Health challenges over the past several years have made me very sensitive to the passage of time. I am driven to make sure that I use my time wisely in the service of God. Instead of learning one page of Talmud a day, I now study two. I am very careful about my interactions with other people, greeting everyone I meet with a pleasant countenance and doing my best not to get angry at anyone.
Moreover, I am very meticulous about meeting my film review writing goals on time. Inwardly, I feel the reviews are Mussar lessons, ethical instruction, not just film reviews. They are a legacy of Torah sensibilities, not an evaluation of mere entertainments.
I have a sense that any day could be my last and I want every day to count, for time cannot be retrieved.
This focus on making the most of every day is on display in The Resistance Banker, the true story of banker Walraven (Wally) van Hall, who uses every moment to work on behalf of Dutch citizens persecuted by the Nazi regime. In his eyes, his job is never completed. He feels he can always do more. What is his mission? To bankroll the Dutch resistance to the Nazi regime during World War II.
Wally did not start off as a banker. He first worked at a New York Wall Street stock brokerage, a job secured by his brother Gijs van Hall, who later became the mayor of Amsterdam. When Wally came back to the Netherlands, he worked as a banker and stockbroker. This experience proved invaluable after the Germans invaded the Netherlands.
In the beginning, Wally’s efforts were directed to helping merchant-sailors and their families manage when many husbands and breadwinners were stranded abroad. Wally secured guarantees from the Dutch government-in-exile in London that enabled him to get funds to the Dutch sailors.
When the Germans started to enact anti-Jewish measures, Wally’s abhorrence of the Germans intensified, and he began fundraising for a whole array of resistance groups. So pervasive were his efforts that he became known as the banker of the resistance.
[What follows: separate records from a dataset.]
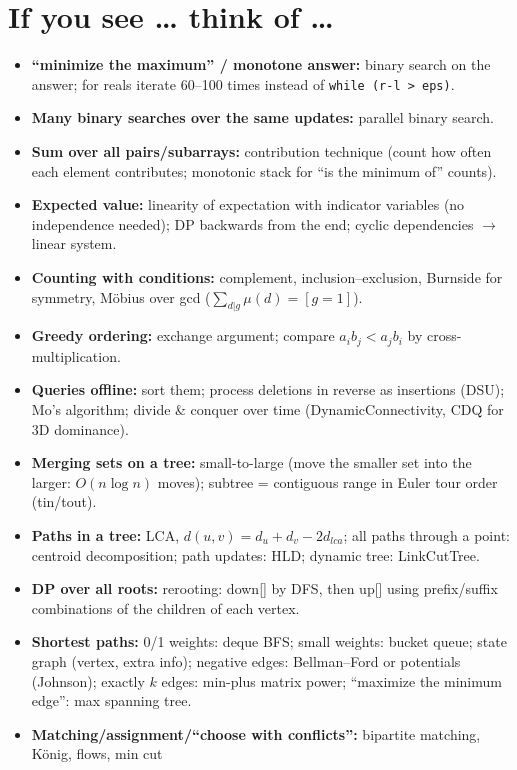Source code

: \section{If you see \dots{} think of \dots}
\begin{itemize}
	\item \textbf{``minimize the maximum'' / monotone answer:} binary search on the answer;
		for reals iterate 60--100 times instead of \texttt{while (r-l > eps)}.
	\item \textbf{Many binary searches over the same updates:} parallel binary search.
	\item \textbf{Sum over all pairs/subarrays:} contribution technique (count how often each
		element contributes; monotonic stack for ``is the minimum of'' counts).
	\item \textbf{Expected value:} linearity of expectation with indicator variables (no independence needed);
		DP backwards from the end; cyclic dependencies $\to$ linear system.
	\item \textbf{Counting with conditions:} complement, inclusion--exclusion, Burnside for symmetry,
		Möbius over gcd ($\sum_{d|g}\mu(d) = [g = 1]$).
	\item \textbf{Greedy ordering:} exchange argument; compare $a_ib_j < a_jb_i$ by cross-multiplication.
	\item \textbf{Queries offline:} sort them; process deletions in reverse as insertions (DSU);
		Mo's algorithm; divide \& conquer over time (DynamicConnectivity, CDQ for 3D dominance).
	\item \textbf{Merging sets on a tree:} small-to-large (move the smaller set into the larger: $O(n\log n)$
		moves); subtree = contiguous range in Euler tour order (tin/tout).
	\item \textbf{Paths in a tree:} LCA, $d(u,v) = d_u + d_v - 2d_{lca}$; all paths through a point:
		centroid decomposition; path updates: HLD; dynamic tree: LinkCutTree.
	\item \textbf{DP over all roots:} rerooting: down[] by DFS, then up[] using prefix/suffix
		combinations of the children of each vertex.
	\item \textbf{Shortest paths:} 0/1 weights: deque BFS; small weights: bucket queue;
		state graph (vertex, extra info); negative edges: Bellman--Ford or potentials (Johnson);
		exactly $k$ edges: min-plus matrix power; ``maximize the minimum edge'': max spanning tree.
	\item \textbf{Matching/assignment/``choose with conflicts'':} bipartite matching, König, flows, min cut

\end{itemize}
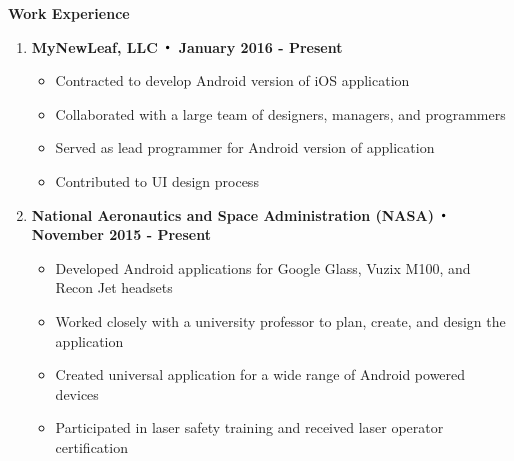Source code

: \noindent\textbf{\large Work Experience}
\begin{enumerate}[label={\Roman*}.]

\item \textbf{MyNewLeaf, LLC $\Bigcdot$ January 2016 - Present}
\begin{itemize}
\item Contracted to develop Android version of iOS application
\item Collaborated with a large team of designers, managers, and programmers
\item Served as lead programmer for Android version of application
\item Contributed to UI design process
\end{itemize}

\item \textbf{National Aeronautics and Space Administration (NASA) $\Bigcdot$ November 2015 - Present}
\begin{itemize}
\item Developed Android applications for Google Glass, Vuzix M100, and Recon Jet headsets
\item Worked closely with a university professor to plan, create, and design the application
\item Created universal application for a wide range of Android powered devices
\item Participated in laser safety training and received laser operator certification

\end{itemize}



\end{enumerate}
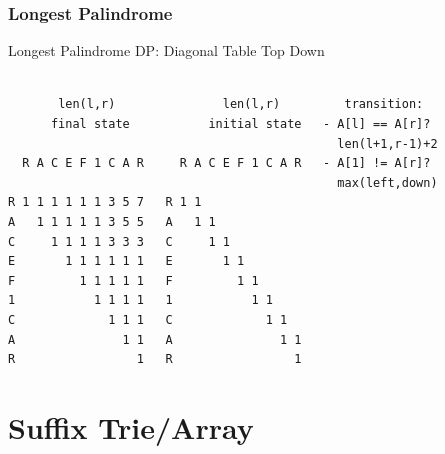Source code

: \begin{frame}[fragile]
  \frametitle{Longest Palindrome}

  Longest Palindrome DP: Diagonal Table Top Down

  {\smaller
\begin{verbatim}

       len(l,r)               len(l,r)         transition:
      final state           initial state   - A[l] == A[r]?
                                              len(l+1,r-1)+2
  R A C E F 1 C A R     R A C E F 1 C A R   - A[1] != A[r]?
                                              max(left,down)
R 1 1 1 1 1 1 3 5 7   R 1 1
A   1 1 1 1 1 3 5 5   A   1 1
C     1 1 1 1 3 3 3   C     1 1
E       1 1 1 1 1 1   E       1 1
F         1 1 1 1 1   F         1 1
1           1 1 1 1   1           1 1
C             1 1 1   C             1 1
A               1 1   A               1 1
R                 1   R                 1

\end{verbatim}

  }
\end{frame}


\section{Suffix Trie/Array} %
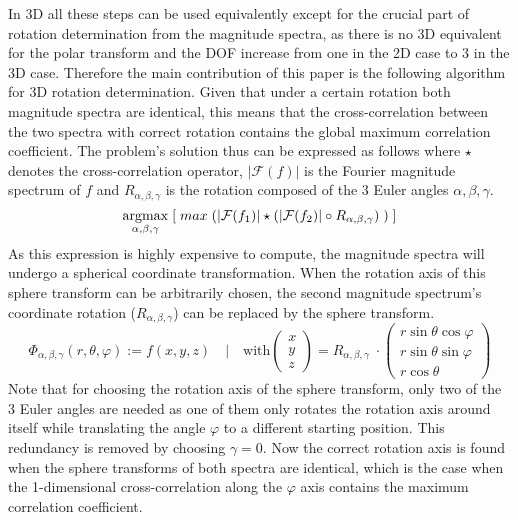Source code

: In 3D all these steps can be used equivalently except for the crucial part of rotation determination from the magnitude spectra, as there is no 3D equivalent for the polar transform and the DOF increase from one in the 2D case to 3 in the 3D case.
Therefore the main contribution of this paper is the following algorithm for 3D rotation determination.
Given that under a certain rotation both magnitude spectra are identical, this means that the cross-correlation between the two spectra with correct rotation contains the global maximum correlation coefficient.
The problem's solution thus can be expressed as follows where $\star$ denotes the cross-correlation operator, $|\mathcal{F}(f)|$ is the Fourier magnitude spectrum of $f$ and $R_{\alpha,\beta,\gamma}$ is the rotation composed of the 3 Euler angles $\alpha,\beta,\gamma$.
\begin{equation}
\operatorname*{argmax}_{\alpha,\beta,\gamma}\;[\;max\;(|\mathcal{F}(f_1)| \star (|\mathcal{F}(f_2)| \circ R_{\alpha,\beta,\gamma})\;)\;]
\end{equation}
As this expression is highly expensive to compute, the magnitude spectra will undergo a spherical coordinate transformation. 
When the rotation axis of this sphere transform can be arbitrarily chosen, the second magnitude spectrum's coordinate rotation ($R_{\alpha,\beta,\gamma}$) can be replaced by the sphere transform.
\begin{equation}\label{eq:rotatedspheretransform}
\Phi_{\alpha,\beta,\gamma}(r,\theta,\varphi) := f(x,y,z) \quad|\quad \text{with} 
\begin{pmatrix}
x \\ y \\ z
\end{pmatrix}
= R_{\alpha,\beta,\gamma} \; \cdot
\begin{pmatrix}
r \sin \theta \cos \varphi \\ 
r \sin \theta \sin \varphi \\ 
r \cos \theta
\end{pmatrix}
\end{equation}
Note that for choosing the rotation axis of the sphere transform, only two of the 3 Euler angles are needed as one of them only rotates the rotation axis around itself while translating the angle $\varphi$ to a different starting position. 
This redundancy is removed by choosing $\gamma=0$.
Now the correct rotation axis is found when the sphere transforms of both spectra are identical, which is the case when the 1-dimensional cross-correlation along the $\varphi$ axis contains the maximum correlation coefficient.
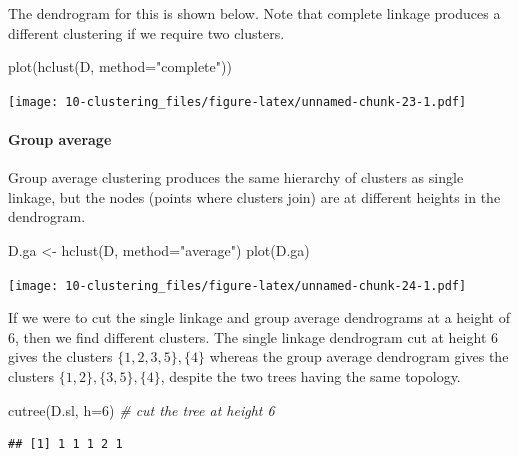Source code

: \documentclass[
]{book}
\newenvironment{Shaded}{\begin{snugshade}}{\end{snugshade}}
\newcommand{\AttributeTok}[1]{\textcolor[rgb]{0.77,0.63,0.00}{#1}}
\newcommand{\CommentTok}[1]{\textcolor[rgb]{0.56,0.35,0.01}{\textit{#1}}}
\newcommand{\DecValTok}[1]{\textcolor[rgb]{0.00,0.00,0.81}{#1}}
\newcommand{\FunctionTok}[1]{\textcolor[rgb]{0.00,0.00,0.00}{#1}}
\newcommand{\NormalTok}[1]{#1}
\newcommand{\OtherTok}[1]{\textcolor[rgb]{0.56,0.35,0.01}{#1}}
\newcommand{\StringTok}[1]{\textcolor[rgb]{0.31,0.60,0.02}{#1}}
\theoremstyle{definition}
\theoremstyle{definition}
\theoremstyle{definition}
\theoremstyle{definition}
\theoremstyle{remark}
\begin{document}
The dendrogram for this is shown below. Note that complete linkage produces a different clustering if we require two clusters.

\begin{Shaded}
\begin{Highlighting}[]
\FunctionTok{plot}\NormalTok{(}\FunctionTok{hclust}\NormalTok{(D, }\AttributeTok{method=}\StringTok{"complete"}\NormalTok{))}
\end{Highlighting}
\end{Shaded}

\texttt{[image: 10-clustering\_files/figure-latex/unnamed-chunk-23-1.pdf]}

\hypertarget{group-average}{%
\paragraph*{Group average}\label{group-average}}

Group average clustering produces the same hierarchy of clusters as single linkage, but the nodes (points where clusters join) are at different heights in the dendrogram.

\begin{Shaded}
\begin{Highlighting}[]
\NormalTok{D.ga }\OtherTok{\textless{}{-}} \FunctionTok{hclust}\NormalTok{(D, }\AttributeTok{method=}\StringTok{"average"}\NormalTok{)}
\FunctionTok{plot}\NormalTok{(D.ga)}
\end{Highlighting}
\end{Shaded}

\texttt{[image: 10-clustering\_files/figure-latex/unnamed-chunk-24-1.pdf]}

If we were to cut the single linkage and group average dendrograms at a height of 6, then we find different clusters. The single linkage dendrogram cut at height 6 gives the clusters \(\{1,2,3,5\}, \{4\}\) whereas the group average dendrogram gives the clusters \(\{1,2\}, \{3,5\}, \{4\}\), despite the two trees having the same topology.

\begin{Shaded}
\begin{Highlighting}[]
\FunctionTok{cutree}\NormalTok{(D.sl, }\AttributeTok{h=}\DecValTok{6}\NormalTok{) }\CommentTok{\# cut the tree at height 6}
\end{Highlighting}
\end{Shaded}

\begin{verbatim}
## [1] 1 1 1 2 1
\end{verbatim}
\end{document}
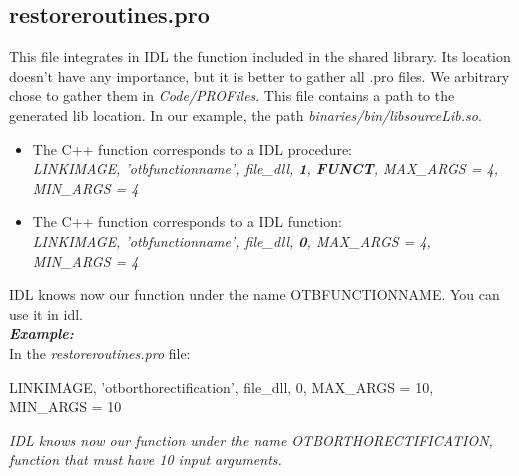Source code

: \subsection{restoreroutines.pro}
This file integrates in IDL the function included in the shared library. Its location doesn't have any importance, but it is better to gather all .pro files.
We arbitrary chose to gather them in \emph{Code/PROFiles}.
This file contains a path to the generated lib location. In our example, the path \emph{binaries/bin/libsourceLib.so}.
\begin{itemize}
\item The C++ function corresponds to a IDL procedure:\\
  \emph{LINKIMAGE, 'otbfunctionname', file\_dll, \textbf{1}, \textbf{\/FUNCT}, MAX\_ARGS = 4, MIN\_ARGS = 4}
\item The C++ function corresponds to a IDL function:\\
  \emph{LINKIMAGE, 'otbfunctionname', file\_dll, \textbf{0}, MAX\_ARGS = 4, MIN\_ARGS = 4}
\end{itemize}
IDL knows now our function under the name OTBFUNCTIONNAME. You can use it in idl.\\

\emph{\textbf{Example:}}\\
\indent In the \emph{restoreroutines.pro} file:\\
\begin{scriptsize}
\indent LINKIMAGE, 'otborthorectification', file\_dll, 0, MAX\_ARGS = 10, MIN\_ARGS = 10\\
\end{scriptsize}
\indent \emph{IDL knows now our function under the name OTBORTHORECTIFICATION, function that must have 10 input arguments.}\\




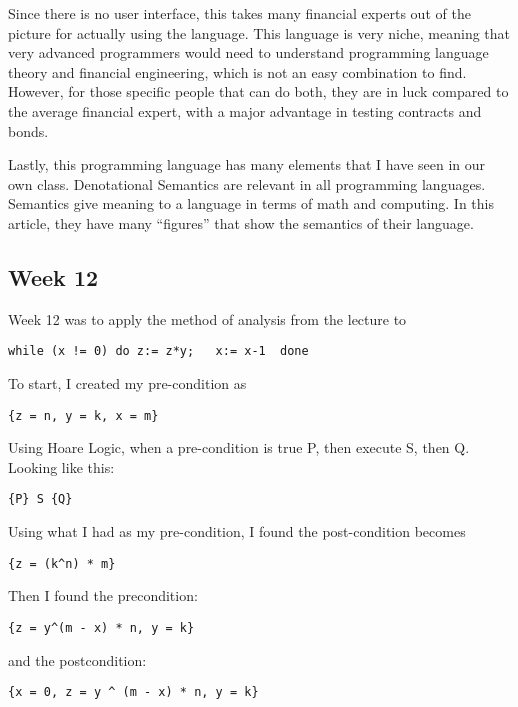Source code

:\documentclass{article}
\theoremstyle{theorem}
\theoremstyle{definition}
\theoremstyle{remark}
\begin{document}
\noindent\newline Since there is no user interface, this takes many financial experts out of the picture for actually using the language. This language is very niche, meaning that very advanced programmers would need to understand programming language theory and financial engineering, which is not an easy combination to find. However, for those specific people that can do both, they are in luck compared to the average financial expert, with a major advantage in testing contracts and bonds.

\noindent\newline Lastly, this programming language has many elements that I have seen in our own class. Denotational Semantics are relevant in all programming languages. Semantics give meaning to a language in terms of math and computing. In this article, they have many “figures” that show the semantics of their language.

\subsection{Week 12}
Week 12 was to apply the method of analysis from the lecture to
\begin{verbatim}
while (x != 0) do z:= z*y;   x:= x-1  done
\end{verbatim}

\noindent\newline\newline To start, I created my pre-condition as
\begin{verbatim}
{z = n, y = k, x = m}
\end{verbatim}

\noindent Using Hoare Logic, when a pre-condition is true P, then execute S, then Q.
\noindent Looking like this:
\begin{verbatim}
{P} S {Q}
\end{verbatim}

\noindent\newline\newline Using what I had as my pre-condition, I found the post-condition becomes
\begin{verbatim}
{z = (k^n) * m}
\end{verbatim}

\noindent\newline\newline Then I found the precondition:
\begin{verbatim}
{z = y^(m - x) * n, y = k}
\end{verbatim}
\noindent\newline and the postcondition:
\begin{verbatim}
{x = 0, z = y ^ (m - x) * n, y = k}
\end{verbatim}
\end{document}
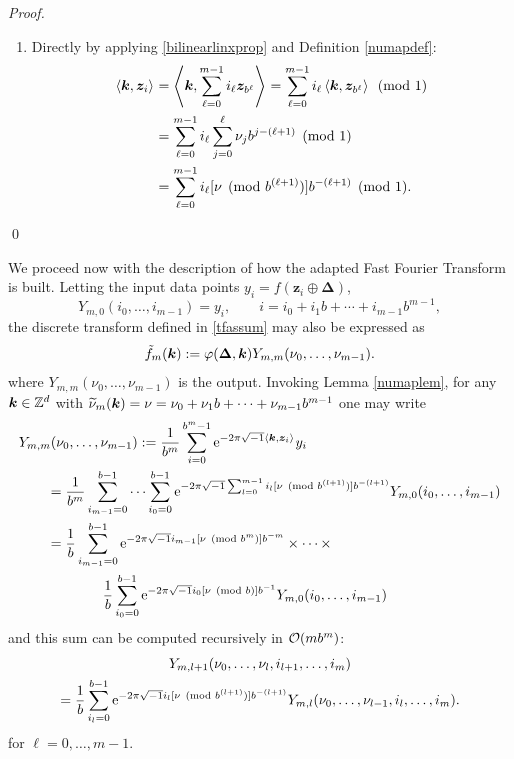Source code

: \documentclass[graybox]{svmult}
\newcommand{\Z}{\mathbb{Z}} %
\newcommand{\bsz}{\boldsymbol{z}}    %
\newcommand{\bsDelta}{\boldsymbol{\Delta}}    %
\begin{document}
\begin{proof}
\begin{enumerate}
\item Directly by applying \eqref{bilinearlinxprop} and Definition \ref{numapdef}:
\begin{align*}
\ip{\bsk}{\bsz_i} &= \ip{\bsk}{\sum_{\ell=0}^{m-1} i_\ell \bsz_{b^{\ell}}} = \sum_{\ell=0}^{m-1} i_\ell \ip{\bsk}{\bsz_{b^{\ell}}} \pmod 1 \\
& = \sum_{\ell=0}^{m-1} i_\ell \sum_{j=0}^{\ell} \nu_jb^{j-(\ell+1)} \pmod 1\\
&=\sum_{\ell=0}^{m-1} i_\ell [\nu \pmod  {b^{(\ell+1)}}]  b^{-(\ell+1)} \pmod 1.
\end{align*}
\end{enumerate}
\hfill\qed
\end{proof}
We proceed now with the description of how the adapted Fast Fourier Transform is built. Letting the input data points $y_i=f(\bsz_i\oplus \bsDelta)$,
\[
Y_{m,0}(i_0,\ldots, i_{m-1}) = y_i, \qquad i=i_0 + i_1 b + \cdots + i_{m-1} b^{m-1},
\]
the discrete transform defined in \eqref{tfassum} may also be expressed as
\begin{align}
\nonumber
\tf_m(\bsk):=\varphi(\bsDelta,\bsk)  Y_{m,m}(\nu_0, \ldots, \nu_{m-1}).
\end{align}
where $ Y_{m,m}(\nu_0, \ldots, \nu_{m-1})$ is the output. Invoking Lemma \ref{numaplem}, for any $\bsk \in \Z^d$ with $\widetilde{\nu}_m(\boldsymbol{k})=\nu = \nu_0 + \nu_1 b  + \cdots + \nu_{m-1} b^{m-1}$ one may write
\begin{align}
\nonumber
\MoveEqLeft{Y_{m,m}(\nu_0, \ldots, \nu_{m-1})} : = \frac{1}{b^m} \sum_{i=0}^{b^m-1} \E^{-2 \pi \sqrt{-1} \ip{\bsk}{\bsz_i}} y_i \\
\nonumber
& = \frac{1}{b^m} \sum_{i_{m-1}=0}^{b-1} \cdots \sum_{i_0=0}^{b-1} \E^{-2 \pi \sqrt{-1}\sum_{l=0}^{m-1} i_l [\nu \pmod  {b^{(l+1)}}]  b^{-(l+1)}} Y_{m,0}(i_0,\ldots, i_{m-1}) \\
\nonumber
& = \frac{1}{b} \sum_{i_{m-1}=0}^{b-1}\E^{-2 \pi \sqrt{-1}  i_{m-1}[\nu \pmod  {b^{m}}]  b^{-m}}  \times\cdots\times \\
&\qquad \qquad \frac{1}{b} \sum_{i_0=0}^{b-1} \E^{-2 \pi \sqrt{-1} i_0 [\nu \pmod  {b}]  b^{-1}} Y_{m,0}(i_0,\ldots, i_{m-1})
\nonumber
\end{align}
and this sum can be computed recursively in $\mathcal{O}(mb^m)$:
\begin{multline*}
Y_{m,l+1}(\nu_0, \ldots, \nu_{l},i_{l+1}, \ldots, i_m) \\
= \frac{1}{b} \sum_{i_l=0}^{b-1} \mathrm{e}^{-2 \pi \sqrt{-1}  i_{l}[\nu \pmod  {b^{(l+1)}}]  b^{-(l+1)}} Y_{m,l}(\nu_0, \ldots, \nu_{l-1},i_{l}, \ldots, i_m).
\end{multline*}
for $\ell=0,\dots,m-1$.
\end{document}
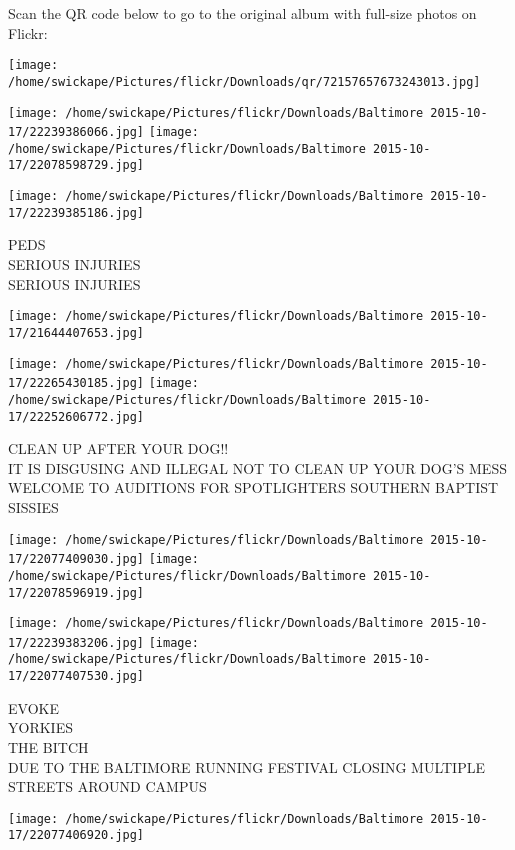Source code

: \documentclass[10pt,letterpaper]{article}
\begin{document}
Scan the QR code below to go to the original album with full-size photos on Flickr:

\texttt{[image: /home/swickape/Pictures/flickr/Downloads/qr/72157657673243013.jpg]}
\pagebreak

\texttt{[image: /home/swickape/Pictures/flickr/Downloads/Baltimore 2015-10-17/22239386066.jpg]}
\texttt{[image: /home/swickape/Pictures/flickr/Downloads/Baltimore 2015-10-17/22078598729.jpg]}

\texttt{[image: /home/swickape/Pictures/flickr/Downloads/Baltimore 2015-10-17/22239385186.jpg]}

PEDS\\
SERIOUS INJURIES\\
SERIOUS INJURIES
\pagebreak

\texttt{[image: /home/swickape/Pictures/flickr/Downloads/Baltimore 2015-10-17/21644407653.jpg]}

\vspace{0.25in}
\texttt{[image: /home/swickape/Pictures/flickr/Downloads/Baltimore 2015-10-17/22265430185.jpg]}
\texttt{[image: /home/swickape/Pictures/flickr/Downloads/Baltimore 2015-10-17/22252606772.jpg]}

CLEAN UP AFTER YOUR DOG!!\\
IT IS DISGUSING AND ILLEGAL NOT TO CLEAN UP YOUR DOG'S MESS\\
WELCOME TO AUDITIONS FOR SPOTLIGHTERS SOUTHERN BAPTIST SISSIES
\pagebreak

\texttt{[image: /home/swickape/Pictures/flickr/Downloads/Baltimore 2015-10-17/22077409030.jpg]}
\texttt{[image: /home/swickape/Pictures/flickr/Downloads/Baltimore 2015-10-17/22078596919.jpg]}

\texttt{[image: /home/swickape/Pictures/flickr/Downloads/Baltimore 2015-10-17/22239383206.jpg]}
\texttt{[image: /home/swickape/Pictures/flickr/Downloads/Baltimore 2015-10-17/22077407530.jpg]}

EVOKE\\
YORKIES\\
THE BITCH\\
DUE TO THE BALTIMORE RUNNING FESTIVAL CLOSING MULTIPLE STREETS AROUND CAMPUS
\pagebreak

\texttt{[image: /home/swickape/Pictures/flickr/Downloads/Baltimore 2015-10-17/22077406920.jpg]}
\end{document}
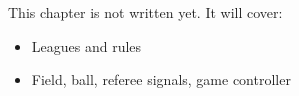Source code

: \label{ch:rc1}
\begin{keyidea}
This chapter is not written yet. It will cover:
\begin{itemize}[nosep]
  \item Leagues and rules
  \item Field, ball, referee signals, game controller
\end{itemize}
\end{keyidea}
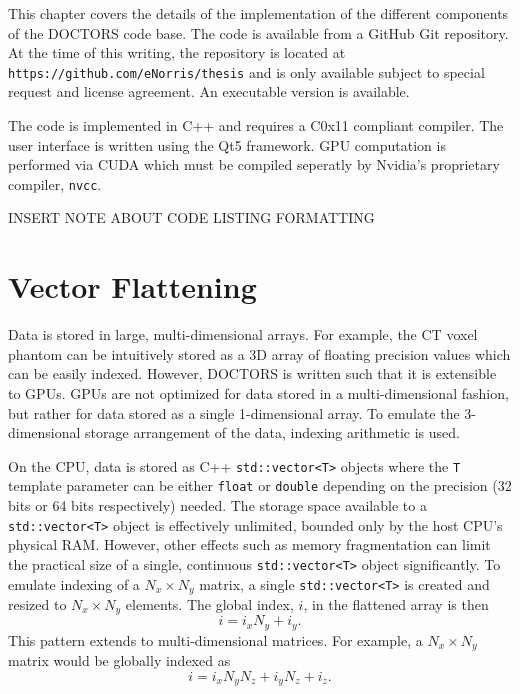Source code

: 
This chapter covers the details of the implementation of the different components of the DOCTORS code base. The code is available from a GitHub Git repository. At the time of this writing, the repository is located at \texttt{https://github.com/eNorris/thesis} and is only available subject to special request and license agreement. An executable version is available.

The code is implemented in C++ and requires a C0x11 compliant compiler. The user interface is written using the Qt5 framework. GPU computation is performed via CUDA which must be compiled seperatly by Nvidia's proprietary compiler, \texttt{nvcc}.

INSERT NOTE ABOUT CODE LISTING FORMATTING

\section{Vector Flattening}\label{sec:flatten}

Data is stored in large, multi-dimensional arrays. For example, the CT voxel phantom can be intuitively stored as a 3D array of floating precision values which can be easily indexed. However, DOCTORS is written such that it is extensible to GPUs. GPUs are not optimized for data stored in a multi-dimensional fashion, but rather for data stored as a single 1-dimensional array. To emulate the 3-dimensional storage arrangement of the data, indexing arithmetic is used.

On the CPU, data is stored as C++ \texttt{std::vector<T>} objects where the \texttt{T} template parameter can be either \texttt{float} or \texttt{double} depending on the precision (32 bits or 64 bits respectively) needed. The storage space available to a \texttt{std::vector<T>} object is effectively unlimited, bounded only by the host CPU's physical RAM. However, other effects such as memory fragmentation can limit the practical size of a single, continuous \texttt{std::vector<T>} object significantly. To emulate indexing of a $N_x \times N_y$ matrix, a single \texttt{std::vector<T>} is created and resized to $N_x \times N_y$ elements. The global index, $i$, in the flattened array is then
\begin{equation}
i = i_x N_y + i_y.
\end{equation}
This pattern extends to multi-dimensional matrices. For example, a $N_x \times N_y$ matrix would be globally indexed as
\begin{equation}
i = i_x N_y N_z + i_y N_z + i_z.
\end{equation}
Wally raised money for the resistance through circuitous means. He and his brother arranged for the forgery of valueless bank bonds and exchanged them for valuable bank bonds. These bonds were used for the collection of authentic paper money. They also borrowed money from wealthy Dutch people with the understanding that the lenders would get their money back at the end of the war.
Wally was obsessive in his work, knowing that every day people counted on him financially for survival. He also knew that on any day he might be caught and killed by the Germans, but he could not rest as long as the job was not finished. It is said that in today’s currency, the money he collected would be over a half billion Euros.
Wally van Hall intuitively understood two statements of the Sages in The Ethics of the Fathers, a classic of Jewish wisdom literature. The first is that when it comes to good deeds, one should always begin the task even if the outcome is in doubt. Outcomes are in God’s hands, not ours.
Secondly, one should also consider the possibility that every day might be one’s last day, and, therefore, one should make every day a masterpiece of righteous living. Knowing that time is short should be a motivator for performing good deeds now.